Il viaggio

Godard al Talos


Venerdì 14 Settembre, ore 22.00, arrivo tardi e non ci credo. Luce accesa sugli spalti, soffusa sulla banda e un’acustica come si dice da queste parti: “d Luss!!”. Era come se qualcuno avesse udito le modifiche che ognuno di noi aveva in mente. Noi protagonisti inconsapevoli del Salto.

Entra la Banda. Si accomoda.

Un uomo la dirige. T-shirt nera o di un colore molto simile, pantaloni larghi, di quelli che si reggono al cinto con una molla.

Agita entrambe le braccia disegnando due circonferenze parallele
al suo corpo, e un vortice di percussioni ci investe senza scampo.

Comincia il Viaggio.

Un bisbigliare senza tempo, poi la voce di quattro donne, infine il lamento di mille madri. La rabbia di un giovane seduto al pianoforte, è un tale frastuono, che di ogni nota ne capisco il disagio. Il disagio delle culture del Sud. E il grido di speranza degli ottoni, la rabbia di un futuro che non cambia. E la rassegnazione, il silenzio Assoluto.
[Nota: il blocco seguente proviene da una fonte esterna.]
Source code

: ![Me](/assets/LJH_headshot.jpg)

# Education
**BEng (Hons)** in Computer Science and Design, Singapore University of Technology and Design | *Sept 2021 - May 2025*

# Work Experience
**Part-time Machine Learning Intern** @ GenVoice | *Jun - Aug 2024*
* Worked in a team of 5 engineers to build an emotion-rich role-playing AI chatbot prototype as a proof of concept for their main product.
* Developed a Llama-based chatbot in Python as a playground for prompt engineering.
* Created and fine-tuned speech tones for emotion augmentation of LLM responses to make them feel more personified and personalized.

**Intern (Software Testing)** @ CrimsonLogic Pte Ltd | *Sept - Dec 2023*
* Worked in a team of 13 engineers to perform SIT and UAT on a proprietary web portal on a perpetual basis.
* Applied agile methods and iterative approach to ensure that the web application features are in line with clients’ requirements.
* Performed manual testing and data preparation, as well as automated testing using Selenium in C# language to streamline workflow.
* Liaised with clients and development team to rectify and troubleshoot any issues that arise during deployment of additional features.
Sappiate che l’uomo che dirige è un nobile pazzo. E dagli uomini irragionevoli, non sai mai cosa aspettarti. Si riposa, si piega leggermente verso avanti e poggia le mani sui fianchi. Tira un respiro così ampio, che sembra inghiottire tutto il silenzio del momento. 

Con le mani agguanta la molla al cinto, tira su i pantaloni ormai scaduti, come solo un vero Terrone sa fare, e comincia la danza più carnevalesca che io abbia mai visto. E la banda lo segue. E chi se ne frega della rassegnazione, del dramma. Noi siamo il dramma, ci viviamo. E la miseria non ci spaventa. Questa è una festa dove ognuno riesce a trovare la propria collocazione. Questa è la Terronia.

Io non so mai, quanto posso scrivere, non so se tutto questo annoia. Allora mi limito. Cerco di raccontare quello che più mi ha coinvolto, che più mi ha sconvolto. Ma ho parlato solo di Pino Minafra, di suo figlio Livio, delle Faraualla, della Banda. Se fossi più preparato, parlerei per ore solo della Banda, di ogni suo singolo componente. Chiederò in giro e mi farò spiegare.

Dalla fascia più alta degli spalti, l’ingresso di Godard, in questo strano viaggio, è assimilabile ad un punto azzurro. Mi riferisco alla sua tuba. Sì la sua tuba è Azzurra, credo. Ciò che mi interessa però, non è il colore, ma questo marchingegno che si deve nascondere all’interno dello strumento.

Trattasi sicuramente di un “trasformatore” di fiato e sputi. Questa diavoleria, li assimila per mezzo del bocchino e li elabora attraverso degli interruttori montati ad arte lungo il percorso prestabilito. Ditemi voi se esiste al mondo un altro oggetto che trasforma uno sputo in musica. E’ una stregoneria, senza dubbio.

E il mago, questo Godard, è anche lui un tipo strano, come quello di cui sopra parlavo.

Visto più da vicino, te ne accorgi subito. Tra la laringe e la trachea, con qualche trucco, si sarà innestato una sacca di raccolta d’aria, che si riempie e si svuota, che si riempie e si svuota, che serve sicuramente a spingere gli sputi, una volta trasformati in suono, nell’ultimo tratto del marchingegno. Sto parlando del “dilatatore di volume”. In maniera semplice, è una superficie di rivoluzione, ottenuta ruotando un profilo “a cavetto” generatore, intorno ad un asse di rotazione. Questa forma è necessaria. Permette al suono di mescolarsi con più aria possibile; gli dà volume, appunto.

Si, ma voi mi direte: “Come suona? Vogliamo sapere come suona!!”

Ed io vi risponderò dicendovi che suona da dio!

Tutto ciò che ho scritto prima dell’ultima affermazione su Godard, in realtà è solo una forzatura, un accrocchio superfluo inventato per spiegare una cosa così semplice. Domenica ci sarà ancora Michel Godard. Ascoltandolo sarà tutto più chiaro.

Allora vediamo se ci riesco con Gianluigi Trovesi. Vediamo se riesco ad essere sintetico.

Crea dei nuovi mondi, con nuove stelle e nuove orbite. Ti dà la possibilità di viverci dentro e non ti chiede nulla in cambio. Grazie a lui il viaggio tende all’infinito.